# DATA FOR ANALYSIS
┄┄┄┄┄┄
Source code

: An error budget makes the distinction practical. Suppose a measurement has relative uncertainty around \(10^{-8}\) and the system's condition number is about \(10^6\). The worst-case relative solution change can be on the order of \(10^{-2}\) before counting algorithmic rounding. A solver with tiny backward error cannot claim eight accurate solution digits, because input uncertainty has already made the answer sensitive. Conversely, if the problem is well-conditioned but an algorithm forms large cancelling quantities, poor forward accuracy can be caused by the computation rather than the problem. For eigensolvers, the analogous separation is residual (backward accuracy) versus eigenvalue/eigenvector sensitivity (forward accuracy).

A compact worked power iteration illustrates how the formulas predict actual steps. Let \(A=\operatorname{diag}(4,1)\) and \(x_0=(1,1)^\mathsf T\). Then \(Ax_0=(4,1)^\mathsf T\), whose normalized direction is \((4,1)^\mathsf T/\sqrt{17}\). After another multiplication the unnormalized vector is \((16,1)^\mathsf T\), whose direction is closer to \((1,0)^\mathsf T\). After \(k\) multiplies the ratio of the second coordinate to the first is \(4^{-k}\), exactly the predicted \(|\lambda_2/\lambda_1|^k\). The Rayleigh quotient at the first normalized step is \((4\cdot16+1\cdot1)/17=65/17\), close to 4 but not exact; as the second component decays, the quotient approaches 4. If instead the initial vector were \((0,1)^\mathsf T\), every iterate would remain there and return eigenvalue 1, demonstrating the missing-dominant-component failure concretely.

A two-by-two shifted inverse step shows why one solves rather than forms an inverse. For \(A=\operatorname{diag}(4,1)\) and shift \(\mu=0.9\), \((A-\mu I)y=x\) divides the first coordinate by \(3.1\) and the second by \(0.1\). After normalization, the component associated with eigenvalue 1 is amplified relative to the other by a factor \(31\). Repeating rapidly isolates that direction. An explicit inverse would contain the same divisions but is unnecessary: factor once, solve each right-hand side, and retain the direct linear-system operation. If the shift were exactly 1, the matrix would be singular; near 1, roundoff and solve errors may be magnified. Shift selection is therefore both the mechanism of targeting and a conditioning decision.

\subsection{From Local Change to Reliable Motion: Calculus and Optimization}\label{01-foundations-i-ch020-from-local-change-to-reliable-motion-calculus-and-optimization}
┄┄┄┄┄┄
# PROBLEM TO SOLVE
Your task is to copy every entry above, exactly as written.

# RESPONSE TO THIS EXERCISE
Source code

: An error budget makes the distinction practical. Suppose a measurement has relative uncertainty around \(10^{-8}\) and the system's condition number is about \(10^6\). The worst-case relative solution change can be on the order of \(10^{-2}\) before counting algorithmic rounding. A solver with tiny backward error cannot claim eight accurate solution digits, because input uncertainty has already made the answer sensitive. Conversely, if the problem is well-conditioned but an algorithm forms large cancelling quantities, poor forward accuracy can be caused by the computation rather than the problem. For eigensolvers, the analogous separation is residual (backward accuracy) versus eigenvalue/eigenvector sensitivity (forward accuracy).

A compact worked power iteration illustrates how the formulas predict actual steps. Let \(A=\operatorname{diag}(4,1)\) and \(x_0=(1,1)^\mathsf T\). Then \(Ax_0=(4,1)^\mathsf T\), whose normalized direction is \((4,1)^\mathsf T/\sqrt{17}\). After another multiplication the unnormalized vector is \((16,1)^\mathsf T\), whose direction is closer to \((1,0)^\mathsf T\). After \(k\) multiplies the ratio of the second coordinate to the first is \(4^{-k}\), exactly the predicted \(|\lambda_2/\lambda_1|^k\). The Rayleigh quotient at the first normalized step is \((4\cdot16+1\cdot1)/17=65/17\), close to 4 but not exact; as the second component decays, the quotient approaches 4. If instead the initial vector were \((0,1)^\mathsf T\), every iterate would remain there and return eigenvalue 1, demonstrating the missing-dominant-component failure concretely.

A two-by-two shifted inverse step shows why one solves rather than forms an inverse. For \(A=\operatorname{diag}(4,1)\) and shift \(\mu=0.9\), \((A-\mu I)y=x\) divides the first coordinate by \(3.1\) and the second by \(0.1\). After normalization, the component associated with eigenvalue 1 is amplified relative to the other by a factor \(31\). Repeating rapidly isolates that direction. An explicit inverse would contain the same divisions but is unnecessary: factor once, solve each right-hand side, and retain the direct linear-system operation. If the shift were exactly 1, the matrix would be singular; near 1, roundoff and solve errors may be magnified. Shift selection is therefore both the mechanism of targeting and a conditioning decision.

\subsection{From Local Change to Reliable Motion: Calculus and Optimization}\label{01-foundations-i-ch020-from-local-change-to-reliable-motion-calculus-and-optimization}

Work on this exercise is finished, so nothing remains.